Why use a similarity matrix?

This may seem complicated, but similarity matrixes can be quite useful:

A similarity matrix is far more efficient than manually analyzing the card sorts of each of your participants to find common groupings, which can be a tedious process. Using a similarity matrix will help you summarize all this information, allowing you to spot user consensus at a glance. This saves time and effort in uncovering patterns. It’s a more robust methodology that goes beyond categorizations and actually shows similarities on a card-to-card basis. This will help you identify potential subcategories or refine your initial category labels because a similarity matrix reveals cards users intuitively associate with each other, even if they ended up in different categories. It will help you spot cards, topics or areas that need further investigation. If you keep an eye out for sparsely-filled areas in the matrix, you’ll be able to identify cards that weren’t consistently grouped with any others. This can point to poorly defined cards or concepts that users struggled to categorize. You can then investigate these cards further to understand the cause of user confusion and further improve the information architecture.
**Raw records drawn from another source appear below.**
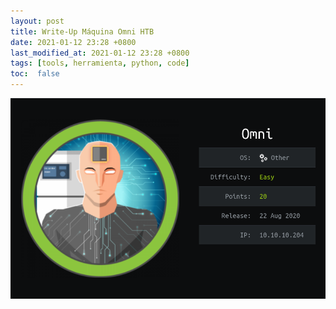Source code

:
 ```yaml
---
layout: post
title: Write-Up Máquina Omni HTB
date: 2021-01-12 23:28 +0800
last_modified_at: 2021-01-12 23:28 +0800
tags: [tools, herramienta, python, code]
toc:  false
---
```


![imagen](../_posts/2021-01-12-omni-HTB/omni-card.png)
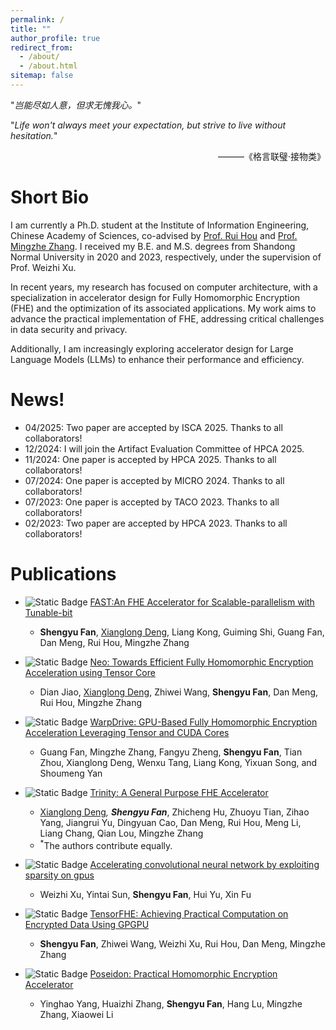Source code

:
 ```yaml
---
permalink: /
title: ""
author_profile: true
redirect_from: 
  - /about/
  - /about.html
sitemap: false
---
```


"*岂能尽如人意，但求无愧我心。*"

"*Life won't always meet your expectation, but strive to live without hesitation.*"
<p style="text-align: right;">
                        ———《格言联璧·接物类》
</p>

Short Bio
=== 

<!-- Hi! I am currently a two-year Ph.D. student in Institute of Information Engineering, Chinese Academy of Sciences, co-advised by [Prof. Rui Hou](http://hourui-arch.net/) and [Prof. Mingzhe Zhang](https://mingzhe-zhang.github.io/). I received my B.E. and M.S. degree from the Shandong Normal University in 2020 and 2023, under the supervision of Prof. Weizhi Xu, respectively. -->
I am currently a Ph.D. student at the Institute of Information Engineering, Chinese Academy of Sciences, co-advised by [Prof. Rui Hou](http://hourui-arch.net/) and [Prof. Mingzhe Zhang](https://mingzhe-zhang.github.io/). 
I received my B.E. and M.S. degrees from Shandong Normal University in 2020 and 2023, respectively, under the supervision of Prof. Weizhi Xu.

<!-- In recent years, my research interests lie in the domain of computer architecture, with a specialized focus on the design of accelerators for Fully Homomorphic Encryption (FHE) and the optimization of related FHE applications. -->
<!-- In recent years, my research has centered on **computer architecture**, specializing in accelerator design for Fully Homomorphic Encryption (FHE) and optimizing associated applications. I aim to advance practical implementation of FHE, addressing key concerns in data security and privacy.
Besides, we also post more interest in the accelerator for the Large Langes Model~(LLM). -->
In recent years, my research has focused on computer architecture, with a specialization in accelerator design for Fully Homomorphic Encryption (FHE) and the optimization of its associated applications. My work aims to advance the practical implementation of FHE, addressing critical challenges in data security and privacy.

Additionally, I am increasingly exploring accelerator design for Large Language Models (LLMs) to enhance their performance and efficiency.


News!
======
- 04/2025: Two paper are accepted by ISCA 2025. Thanks to all collaborators!
- 12/2024: I will join the Artifact Evaluation Committee of HPCA 2025.
- 11/2024: One paper is accepted by HPCA 2025. Thanks to all collaborators!
- 07/2024: One paper is accepted by MICRO 2024. Thanks to all collaborators!
- 07/2023: One paper is accepted by TACO 2023. Thanks to all collaborators!
- 02/2023: Two paper are accepted by HPCA 2023. Thanks to all collaborators!
<!-- - 08/2022: One paper is accepted by INS 2022. Thanks to all collaborators! -->

Publications
======

<!-- - <span style="color:orange">[ISCA25,CCF-A] </span> -->
- ![Static Badge](https://img.shields.io/badge/ISCA-2025-rgb)
[FAST:An FHE Accelerator for Scalable-parallelism with Tunable-bit](TBD)
  - **Shengyu Fan**, [Xianglong Deng](https://xldeng-chn.github.io/), Liang Kong, Guiming Shi, Guang Fan, Dan Meng, Rui Hou, Mingzhe Zhang
- ![Static Badge](https://img.shields.io/badge/ISCA-2025-rgb)
[Neo: Towards Efficient Fully Homomorphic Encryption Acceleration using Tensor Core](TBD)
  - Dian Jiao, [Xianglong Deng](https://xldeng-chn.github.io/), Zhiwei Wang, **Shengyu Fan**, Dan Meng, Rui Hou, Mingzhe Zhang
- ![Static Badge](https://img.shields.io/badge/HPCA-2025-rgb)
[WarpDrive: GPU-Based Fully Homomorphic Encryption Acceleration Leveraging Tensor and CUDA Cores](TBD)
  - Guang Fan, Mingzhe Zhang, Fangyu Zheng, **Shengyu Fan**, Tian Zhou, Xianglong Deng, Wenxu Tang,
Liang Kong, Yixuan Song, and Shoumeng Yan

- ![Static Badge](https://img.shields.io/badge/MICRO-2024-rgb)
[Trinity: A General Purpose FHE Accelerator](TBD) 
  - [Xianglong Deng](https://xldeng-chn.github.io/)<sup>*</sup>, **Shengyu Fan**<sup>*</sup>, Zhicheng Hu,
Zhuoyu Tian, 
Zihao Yang, 
Jiangrui Yu, 
Dingyuan Cao, 
Dan Meng, 
Rui Hou, 
Meng Li, 
Liang Chang,
Qian Lou, 
Mingzhe Zhang
  - <sup>*</sup>The authors contribute equally.

- ![Static Badge](https://img.shields.io/badge/TACO-2024-rgb)
[Accelerating convolutional neural network by exploiting sparsity on gpus](https://dl.acm.org/doi/full/10.1145/3600092) 
  - Weizhi Xu, Yintai Sun, **Shengyu Fan**, Hui Yu, Xin Fu

- ![Static Badge](https://img.shields.io/badge/HPCA-2023-rgb)
[TensorFHE: Achieving Practical Computation on Encrypted Data Using GPGPU](https://ieeexplore.ieee.org/abstract/document/10071017/)
  - **Shengyu Fan**, Zhiwei Wang, Weizhi Xu, Rui Hou, Dan Meng, Mingzhe Zhang

- ![Static Badge](https://img.shields.io/badge/HPCA-2023-rgb)
[Poseidon: Practical Homomorphic Encryption Accelerator](https://ieeexplore.ieee.org/abstract/document/10070984/)
  - Yinghao Yang, Huaizhi Zhang, **Shengyu Fan**, Hang Lu, Mingzhe Zhang, Xiaowei Li



<!-- 
- <span style="color:orange">[INS22, CCF-B] </span>
[Multi-attention deep neural network fusing character and word embedding for clinical and biomedical concept extraction](https://www.sciencedirect.com/science/article/abs/pii/S0020025522006831)
  - **Shengyu Fan**, Hui Yu, Xiaoya Cai, Yanfang Geng, Guangzhen Li, Weizhi Xu, Xia Wang, Yaping Yang -->



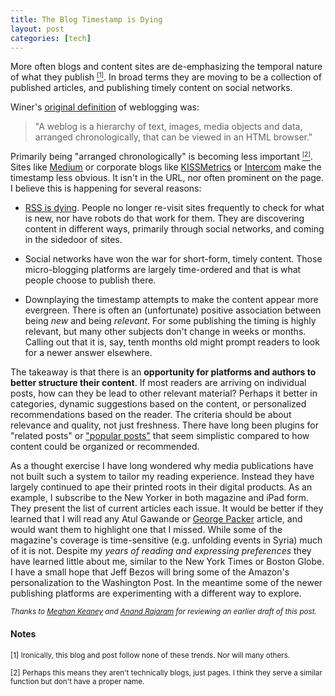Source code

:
 ```yaml
--- 
title: The Blog Timestamp is Dying
layout: post
categories: [tech]
---
```


More often blogs and content sites are de-emphasizing the temporal nature of what they publish <a href="#irony"><small><sup>[1]</sup></small></a>. In broad terms they are moving to be a collection of published articles, and publishing timely content on social networks.

Winer's [original definition](http://blogs.law.harvard.edu/whatmakesaweblogaweblog.html) of weblogging was:
> "A weblog is a hierarchy of text, images, media objects and data, arranged chronologically, that can be viewed in an HTML browser."

Primarily being "arranged chronologically" is becoming less important <a href="#semantics"><small><sup>[2]</sup></small></a>. Sites like [Medium](https://medium.com/) or corporate blogs like [KISSMetrics](http://blog.kissmetrics.com/saasy-pricing-strategies/) or [Intercom](http://insideintercom.io/the-dribbblisation-of-design/) make the timestamp less obvious. It isn't in the URL, nor often prominent on the page. I believe this is happening for several reasons:

- [RSS is dying](http://andrewchen.co/2013/04/29/the-death-of-rss-in-a-single-graph/). People no longer re-visit sites frequently to check for what is new, nor have robots do that work for them. They are discovering content in different ways, primarily through social networks, and coming in the sidedoor of sites.

- Social networks have won the war for short-form, timely content. Those micro-blogging platforms are largely time-ordered and that is what people choose to publish there.

- Downplaying the timestamp attempts to make the content appear more evergreen. There is often an (unfortunate) positive association between being <em>new</em> and being <em>relevant</em>. For some publishing the timing is highly relevant, but many other subjects don't change in weeks or months. Calling out that it is, say, tenth months old might prompt readers to look for a newer answer elsewhere.

The takeaway is that there is an **opportunity for platforms and authors to better structure their content**. If most readers are arriving on individual posts, how can they be lead to other relevant material? Perhaps it better in categories, dynamic suggestions based on the content, or personalized recommendations based on the reader. The criteria should be about relevance and quality, not just freshness. There have long been plugins for "related posts" or ["popular posts"](http://wordpress.org/plugins/wordpress-popular-posts/) that seem simplistic compared to how content could be organized or recommended. 

As a thought exercise I have long wondered why media publications have not built such a system to tailor my reading experience. Instead they have largely continued to ape their printed roots in their digital products. As an example, I subscribe to the New Yorker in both magazine and iPad form. They present the list of current articles each issue. It would be better if they learned that I will read any Atul Gawande or [George Packer](http://graysky.org/2013/08/george-packer-the-unwinding/) article, and would want them to highlight one that I missed. While some of the magazine's coverage is time-sensitive (e.g. unfolding events in Syria) much of it is not. Despite my *years of reading and expressing preferences* they have learned little about me, similar to the New York Times or Boston Globe. I have a small hope that Jeff Bezos will bring some of the Amazon's personalization to the Washington Post. In the meantime some of the newer publishing platforms are experimenting with a different way to explore.

<small><i>Thanks to [Meghan Keaney](https://twitter.com/meghkeaney) and [Anand Rajaram](https://twitter.com/anandrajaram) for reviewing an earlier draft of this post.</i></small>

#### Notes
<a name="irony"></a><small>[1] Ironically, this blog and post follow none of these trends. Nor will many others.</small>

<a name="semantics"></a><small>[2] Perhaps this means they aren't technically blogs, just pages. I think they serve a similar function but don't have a proper name.</small>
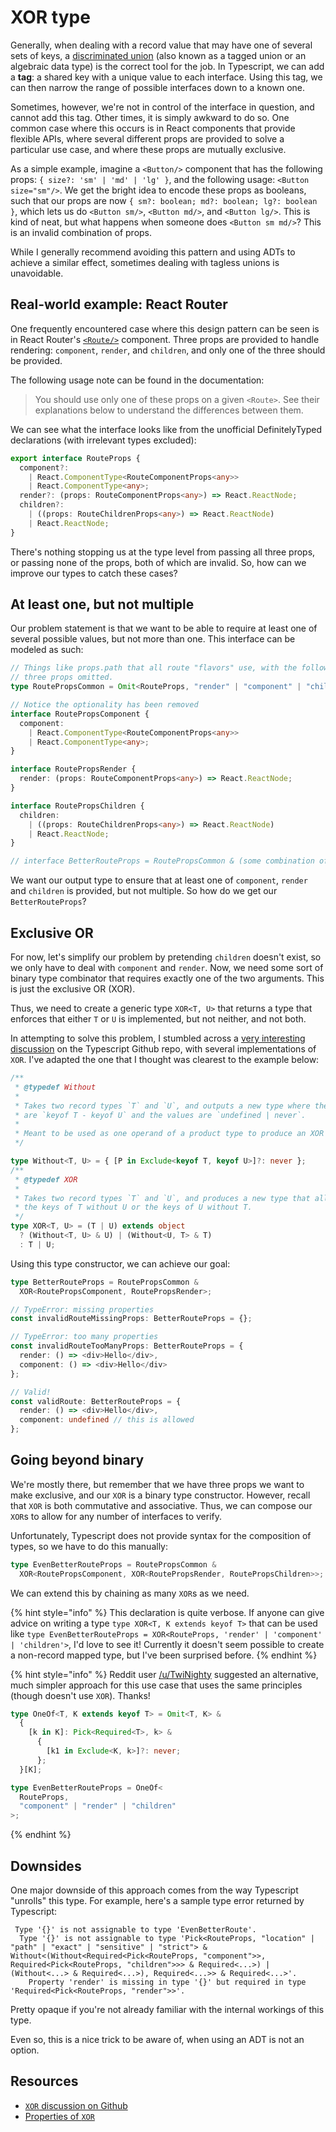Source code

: # XOR type

Generally, when dealing with a record value that may have one of several sets of keys, a [discriminated union](https://www.typescriptlang.org/docs/handbook/advanced-types.html#discriminated-unions) (also known as a tagged union or an algebraic data type) is the correct tool for the job. In Typescript, we can add a **tag**: a shared key with a unique value to each interface. Using this tag, we can then narrow the range of possible interfaces down to a known one.

Sometimes, however, we're not in control of the interface in question, and cannot add this tag. Other times, it is simply awkward to do so. One common case where this occurs is in React components that provide flexible APIs, where several different props are provided to solve a particular use case, and where these props are mutually exclusive.

As a simple example, imagine a `<Button/>` component that has the following props: `{ size?: 'sm' | 'md' | 'lg' }`, and the following usage: `<Button size="sm"/>`. We get the bright idea to encode these props as booleans, such that our props are now `{ sm?: boolean; md?: boolean; lg?: boolean }`, which lets us do `<Button sm/>`, `<Button md/>`, and `<Button lg/>`. This is kind of neat, but what happens when someone does `<Button sm md/>`? This is an invalid combination of props.

While I generally recommend avoiding this pattern and using ADTs to achieve a similar effect, sometimes dealing with tagless unions is unavoidable.

## Real-world example: React Router

One frequently encountered case where this design pattern can be seen is in React Router's [`<Route/>`](https://github.com/ReactTraining/react-router/blob/master/packages/react-router/docs/api/Route.md#route-props) component. Three props are provided to handle rendering: `component`, `render`, and `children`, and only one of the three should be provided.

The following usage note can be found in the documentation:

> You should use only one of these props on a given `<Route>`. See their explanations below to understand the differences between them.

We can see what the interface looks like from the unofficial DefinitelyTyped declarations (with irrelevant types excluded):

```typescript
export interface RouteProps {
  component?:
    | React.ComponentType<RouteComponentProps<any>>
    | React.ComponentType<any>;
  render?: (props: RouteComponentProps<any>) => React.ReactNode;
  children?:
    | ((props: RouteChildrenProps<any>) => React.ReactNode)
    | React.ReactNode;
}
```

There's nothing stopping us at the type level from passing all three props, or passing none of the props, both of which are invalid. So, how can we improve our types to catch these cases?

## At least one, but not multiple

Our problem statement is that we want to be able to require at least one of several possible values, but not more than one. This interface can be modeled as such:

```typescript
// Things like props.path that all route "flavors" use, with the following
// three props omitted.
type RoutePropsCommon = Omit<RouteProps, "render" | "component" | "children">;

// Notice the optionality has been removed
interface RoutePropsComponent {
  component:
    | React.ComponentType<RouteComponentProps<any>>
    | React.ComponentType<any>;
}

interface RoutePropsRender {
  render: (props: RouteComponentProps<any>) => React.ReactNode;
}

interface RoutePropsChildren {
  children:
    | ((props: RouteChildrenProps<any>) => React.ReactNode)
    | React.ReactNode;
}

// interface BetterRouteProps = RoutePropsCommon & (some combination of above 3)
```

We want our output type to ensure that at least one of `component`, `render` and `children` is provided, but not multiple. So how do we get our `BetterRouteProps`?

## Exclusive OR

For now, let's simplify our problem by pretending `children` doesn't exist, so we only have to deal with `component` and `render`. Now, we need some sort of binary type combinator that requires exactly one of the two arguments. This is just the exclusive OR (XOR).

Thus, we need to create a generic type `XOR<T, U>` that returns a type that enforces that either `T` or `U` is implemented, but not neither, and not both.

In attempting to solve this problem, I stumbled across a [very interesting discussion](https://github.com/Microsoft/TypeScript/issues/14094#issuecomment-373782604) on the Typescript Github repo, with several implementations of `XOR`. I've adapted the one that I thought was clearest to the example below:

```typescript
/**
 * @typedef Without
 *
 * Takes two record types `T` and `U`, and outputs a new type where the keys
 * are `keyof T - keyof U` and the values are `undefined | never`.
 *
 * Meant to be used as one operand of a product type to produce an XOR type.
 */

type Without<T, U> = { [P in Exclude<keyof T, keyof U>]?: never };
/**
 * @typedef XOR
 *
 * Takes two record types `T` and `U`, and produces a new type that allows only
 * the keys of T without U or the keys of U without T.
 */
type XOR<T, U> = (T | U) extends object
  ? (Without<T, U> & U) | (Without<U, T> & T)
  : T | U;
```

Using this type constructor, we can achieve our goal:

```typescript
type BetterRouteProps = RoutePropsCommon &
  XOR<RoutePropsComponent, RoutePropsRender>;

// TypeError: missing properties
const invalidRouteMissingProps: BetterRouteProps = {};

// TypeError: too many properties
const invalidRouteTooManyProps: BetterRouteProps = {
  render: () => <div>Hello</div>,
  component: () => <div>Hello</div>
};

// Valid!
const validRoute: BetterRouteProps = {
  render: () => <div>Hello</div>,
  component: undefined // this is allowed
};
```

## Going beyond binary

We're mostly there, but remember that we have three props we want to make exclusive, and our `XOR` is a binary type constructor. However, recall that `XOR` is both commutative and associative. Thus, we can compose our `XOR`s to allow for any number of interfaces to verify.

Unfortunately, Typescript does not provide syntax for the composition of types, so we have to do this manually:

```typescript
type EvenBetterRouteProps = RoutePropsCommon &
  XOR<RoutePropsComponent, XOR<RoutePropsRender, RoutePropsChildren>>;
```

We can extend this by chaining as many `XOR`s as we need.

{% hint style="info" %}
This declaration is quite verbose. If anyone can give advice on writing a type `type XOR<T, K extends keyof T>` that can be used like `type EvenBetterRouteProps = XOR<RouteProps, 'render' | 'component' | 'children'>`, I'd love to see it! Currently it doesn't seem possible to create a non-record mapped type, but I've been surprised before.
{% endhint %}

{% hint style="info" %}
Reddit user [/u/TwiNighty](https://old.reddit.com/r/typescript/comments/da4rp3/checking_for_interface_exclusivity_using_xor_when/f266w4e/) suggested an alternative, much simpler approach for this use case that uses the same principles (though doesn't use `XOR`). Thanks!

```typescript
type OneOf<T, K extends keyof T> = Omit<T, K> &
  {
    [k in K]: Pick<Required<T>, k> &
      {
        [k1 in Exclude<K, k>]?: never;
      };
  }[K];

type EvenBetterRouteProps = OneOf<
  RouteProps,
  "component" | "render" | "children"
>;
```

{% endhint %}

## Downsides

One major downside of this approach comes from the way Typescript "unrolls" this type. For example, here's a sample type error returned by Typescript:

```
 Type '{}' is not assignable to type 'EvenBetterRoute'.
  Type '{}' is not assignable to type 'Pick<RouteProps, "location" | "path" | "exact" | "sensitive" | "strict"> & Without<(Without<Required<Pick<RouteProps, "component">>, Required<Pick<RouteProps, "children">>> & Required<...>) | (Without<...> & Required<...>), Required<...>> & Required<...>'.
    Property 'render' is missing in type '{}' but required in type 'Required<Pick<RouteProps, "render">>'.
```

Pretty opaque if you're not already familiar with the internal workings of this type.

Even so, this is a nice trick to be aware of, when using an ADT is not an option.

## Resources

- [`XOR` discussion on Github](https://timhwang21.gitbook.io/index/programming/typescript/xor-type)
- [Properties of `XOR`](https://en.wikipedia.org/wiki/Exclusive_or#Properties)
How to create a similarity matrix to analyze your card sorting data (template included)

Here’s a breakdown of creating a similarity matrix in Excel, including a template linked here:

Step 1: Conducting the card sorting exercise

Let’s say you have a set of 10 cards in an open card sorting exercise. You then invite participants (let’s call them Participant 1, Participant 2, Participant 3, etc.) to sort these cards into groups based on how they think these categories are related or should be organized. Each participant can create their own groups and label them as they see fit.

Step 2: Collect and set up up your data

During the exercise, you observe and record how each participant groups the cards. You will note what groups or categories were created by the participants and which cards were placed into each of these groups/categories by each participant.

Open a new Excel sheet. Create two headers: In the first column (Column A), list the participant names (P1, P2, etc.).

In the first row (starting from Row 2), list the product categories used in the card sorting exercise.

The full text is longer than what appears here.